Every line that contains "awards" must be located and copied from the data.

[INFORMATION — start]

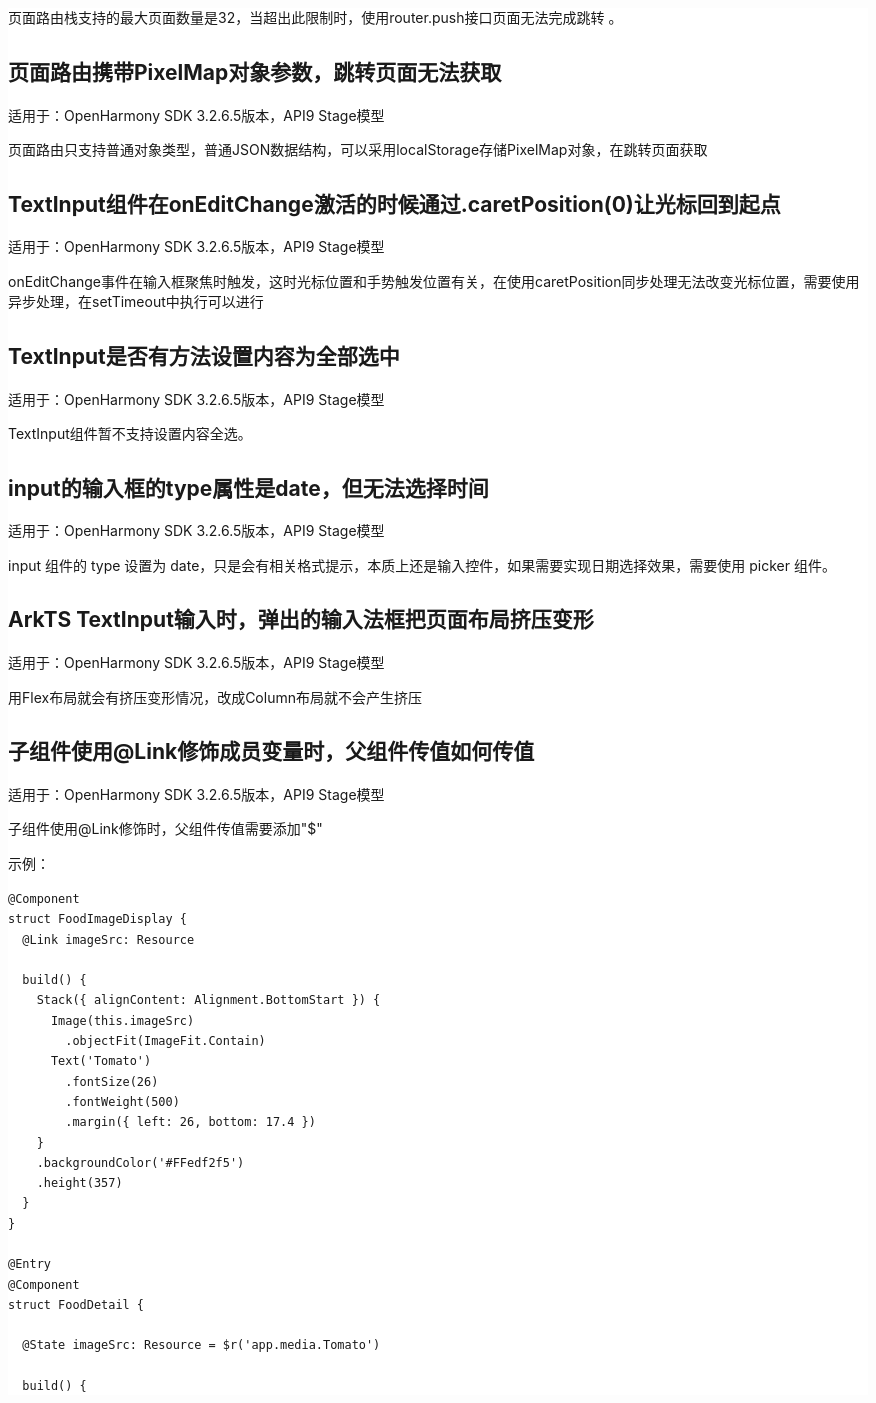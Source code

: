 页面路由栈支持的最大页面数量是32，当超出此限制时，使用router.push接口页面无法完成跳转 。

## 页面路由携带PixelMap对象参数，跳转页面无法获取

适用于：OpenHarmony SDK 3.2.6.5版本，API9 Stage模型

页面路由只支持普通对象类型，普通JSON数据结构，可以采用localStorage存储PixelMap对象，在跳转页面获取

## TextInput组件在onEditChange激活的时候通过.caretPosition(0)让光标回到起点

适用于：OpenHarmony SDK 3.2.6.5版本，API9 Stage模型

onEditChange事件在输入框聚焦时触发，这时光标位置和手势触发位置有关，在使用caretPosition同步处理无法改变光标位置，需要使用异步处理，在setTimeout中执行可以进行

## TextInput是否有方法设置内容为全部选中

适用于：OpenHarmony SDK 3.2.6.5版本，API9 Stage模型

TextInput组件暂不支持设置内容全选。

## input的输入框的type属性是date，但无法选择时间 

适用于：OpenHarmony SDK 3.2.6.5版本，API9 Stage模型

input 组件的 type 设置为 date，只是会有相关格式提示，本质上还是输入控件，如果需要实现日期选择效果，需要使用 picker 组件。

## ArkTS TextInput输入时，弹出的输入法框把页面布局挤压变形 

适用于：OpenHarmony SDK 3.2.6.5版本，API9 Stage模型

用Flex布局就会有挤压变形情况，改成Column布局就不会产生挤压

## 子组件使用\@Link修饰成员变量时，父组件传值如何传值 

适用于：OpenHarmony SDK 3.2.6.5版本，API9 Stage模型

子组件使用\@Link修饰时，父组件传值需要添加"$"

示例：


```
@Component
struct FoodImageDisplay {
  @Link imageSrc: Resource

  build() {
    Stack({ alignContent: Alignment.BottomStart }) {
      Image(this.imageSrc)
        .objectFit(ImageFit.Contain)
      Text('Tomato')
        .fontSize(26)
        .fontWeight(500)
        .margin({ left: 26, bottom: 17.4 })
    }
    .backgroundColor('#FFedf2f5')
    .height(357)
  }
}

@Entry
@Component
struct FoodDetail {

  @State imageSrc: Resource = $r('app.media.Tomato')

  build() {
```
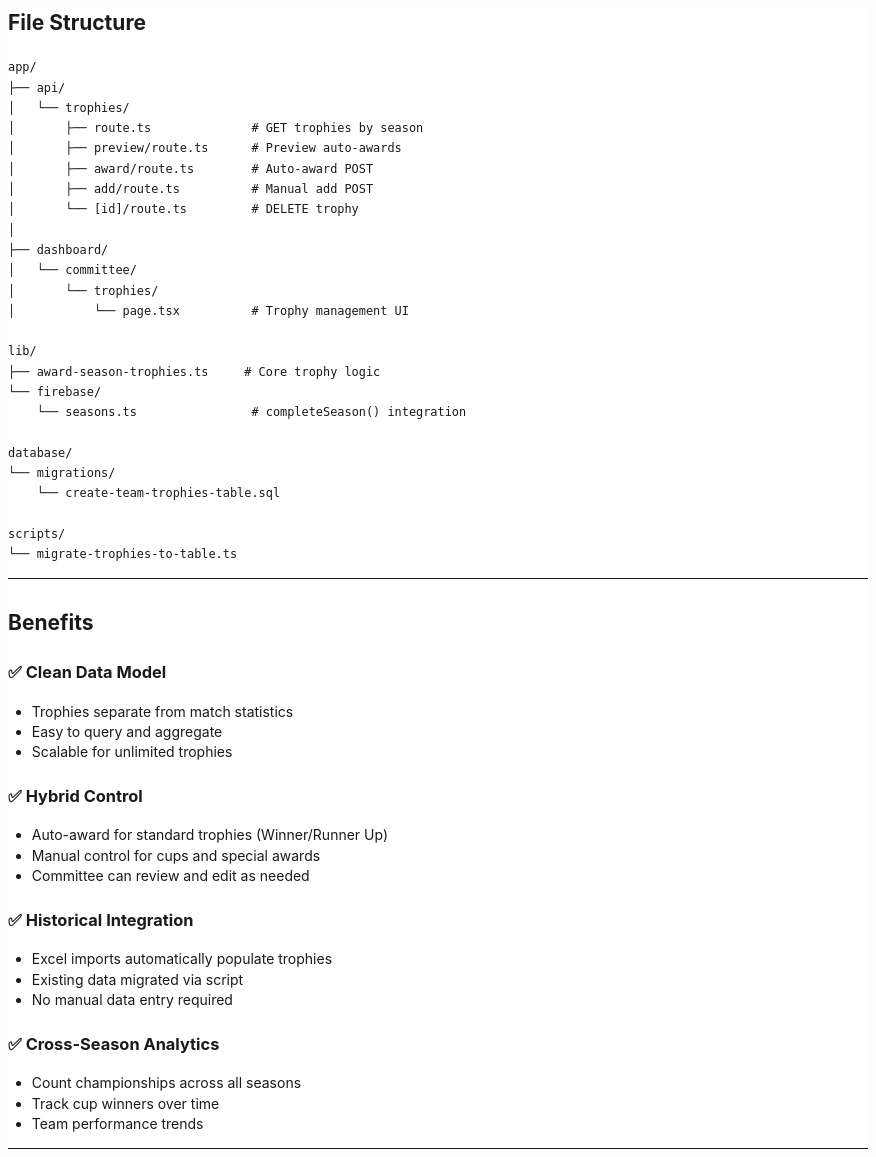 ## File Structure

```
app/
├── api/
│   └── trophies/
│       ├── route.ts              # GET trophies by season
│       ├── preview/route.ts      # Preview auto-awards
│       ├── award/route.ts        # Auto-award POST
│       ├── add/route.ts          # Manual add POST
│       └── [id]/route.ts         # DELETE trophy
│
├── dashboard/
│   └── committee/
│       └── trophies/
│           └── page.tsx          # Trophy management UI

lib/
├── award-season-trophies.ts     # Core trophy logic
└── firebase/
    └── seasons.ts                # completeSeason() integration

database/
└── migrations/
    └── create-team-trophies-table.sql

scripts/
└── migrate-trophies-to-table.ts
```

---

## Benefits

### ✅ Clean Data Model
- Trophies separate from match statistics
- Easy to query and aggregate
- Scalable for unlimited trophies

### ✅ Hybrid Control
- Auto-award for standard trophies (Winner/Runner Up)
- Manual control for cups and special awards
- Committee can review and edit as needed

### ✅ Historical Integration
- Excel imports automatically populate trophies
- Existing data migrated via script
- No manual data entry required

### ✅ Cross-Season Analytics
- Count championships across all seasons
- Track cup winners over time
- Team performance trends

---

[INFORMATION — finish]

_RESULT FOR THIS TASK_.
│       ├── preview/route.ts      # Preview auto-awards
- Manual control for cups and special awards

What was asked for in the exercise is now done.